→ Data
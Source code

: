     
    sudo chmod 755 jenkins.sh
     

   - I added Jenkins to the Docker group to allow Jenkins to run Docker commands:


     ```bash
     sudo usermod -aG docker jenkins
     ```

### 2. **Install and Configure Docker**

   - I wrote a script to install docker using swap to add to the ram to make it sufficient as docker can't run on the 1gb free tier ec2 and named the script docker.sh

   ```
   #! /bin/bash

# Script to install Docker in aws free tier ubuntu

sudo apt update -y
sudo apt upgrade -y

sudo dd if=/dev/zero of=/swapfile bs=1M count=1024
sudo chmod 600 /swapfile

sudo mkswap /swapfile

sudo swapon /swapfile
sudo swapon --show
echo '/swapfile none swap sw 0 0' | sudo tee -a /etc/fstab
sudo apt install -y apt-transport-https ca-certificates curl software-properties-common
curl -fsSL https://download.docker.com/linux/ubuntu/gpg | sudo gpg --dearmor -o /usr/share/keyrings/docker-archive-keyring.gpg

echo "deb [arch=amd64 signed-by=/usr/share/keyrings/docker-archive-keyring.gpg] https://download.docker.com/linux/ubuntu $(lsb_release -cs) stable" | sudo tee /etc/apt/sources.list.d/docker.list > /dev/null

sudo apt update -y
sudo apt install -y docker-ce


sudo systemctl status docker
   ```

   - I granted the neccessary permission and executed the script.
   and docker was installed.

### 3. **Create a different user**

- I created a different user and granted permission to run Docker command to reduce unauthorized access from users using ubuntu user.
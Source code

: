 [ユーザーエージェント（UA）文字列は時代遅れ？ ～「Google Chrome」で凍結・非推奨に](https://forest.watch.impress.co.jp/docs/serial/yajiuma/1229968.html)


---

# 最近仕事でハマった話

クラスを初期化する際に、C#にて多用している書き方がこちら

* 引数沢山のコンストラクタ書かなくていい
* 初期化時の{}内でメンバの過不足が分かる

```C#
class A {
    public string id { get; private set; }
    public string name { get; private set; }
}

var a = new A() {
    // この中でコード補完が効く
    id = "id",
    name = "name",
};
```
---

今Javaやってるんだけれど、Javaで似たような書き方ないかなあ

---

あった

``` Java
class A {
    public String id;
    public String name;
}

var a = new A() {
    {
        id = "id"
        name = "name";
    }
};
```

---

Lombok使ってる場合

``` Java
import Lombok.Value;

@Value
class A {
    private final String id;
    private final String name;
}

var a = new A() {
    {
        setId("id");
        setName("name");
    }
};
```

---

→ About this exercise
Each entry above should be repeated exactly, with no line left out.

→ Written answer
Source code

:     
    sudo chmod 755 jenkins.sh
     

   - I added Jenkins to the Docker group to allow Jenkins to run Docker commands:


     ```bash
     sudo usermod -aG docker jenkins
     ```

### 2. **Install and Configure Docker**

   - I wrote a script to install docker using swap to add to the ram to make it sufficient as docker can't run on the 1gb free tier ec2 and named the script docker.sh

   ```
   #! /bin/bash

# Script to install Docker in aws free tier ubuntu

sudo apt update -y
sudo apt upgrade -y

sudo dd if=/dev/zero of=/swapfile bs=1M count=1024
sudo chmod 600 /swapfile

sudo mkswap /swapfile

sudo swapon /swapfile
sudo swapon --show
echo '/swapfile none swap sw 0 0' | sudo tee -a /etc/fstab
sudo apt install -y apt-transport-https ca-certificates curl software-properties-common
curl -fsSL https://download.docker.com/linux/ubuntu/gpg | sudo gpg --dearmor -o /usr/share/keyrings/docker-archive-keyring.gpg

echo "deb [arch=amd64 signed-by=/usr/share/keyrings/docker-archive-keyring.gpg] https://download.docker.com/linux/ubuntu $(lsb_release -cs) stable" | sudo tee /etc/apt/sources.list.d/docker.list > /dev/null

sudo apt update -y
sudo apt install -y docker-ce


sudo systemctl status docker
   ```

   - I granted the neccessary permission and executed the script.
   and docker was installed.

### 3. **Create a different user**

- I created a different user and granted permission to run Docker command to reduce unauthorized access from users using ubuntu user.
Source code

: [ユーザーエージェント（UA）文字列は時代遅れ？ ～「Google Chrome」で凍結・非推奨に](https://forest.watch.impress.co.jp/docs/serial/yajiuma/1229968.html)


---

# 最近仕事でハマった話

クラスを初期化する際に、C#にて多用している書き方がこちら

* 引数沢山のコンストラクタ書かなくていい
* 初期化時の{}内でメンバの過不足が分かる

```C#
class A {
    public string id { get; private set; }
    public string name { get; private set; }
}

var a = new A() {
    // この中でコード補完が効く
    id = "id",
    name = "name",
};
```
---

今Javaやってるんだけれど、Javaで似たような書き方ないかなあ

---

あった

``` Java
class A {
    public String id;
    public String name;
}

var a = new A() {
    {
        id = "id"
        name = "name";
    }
};
```

---

Lombok使ってる場合

``` Java
import Lombok.Value;

@Value
class A {
    private final String id;
    private final String name;
}

var a = new A() {
    {
        setId("id");
        setName("name");
    }
};
```

---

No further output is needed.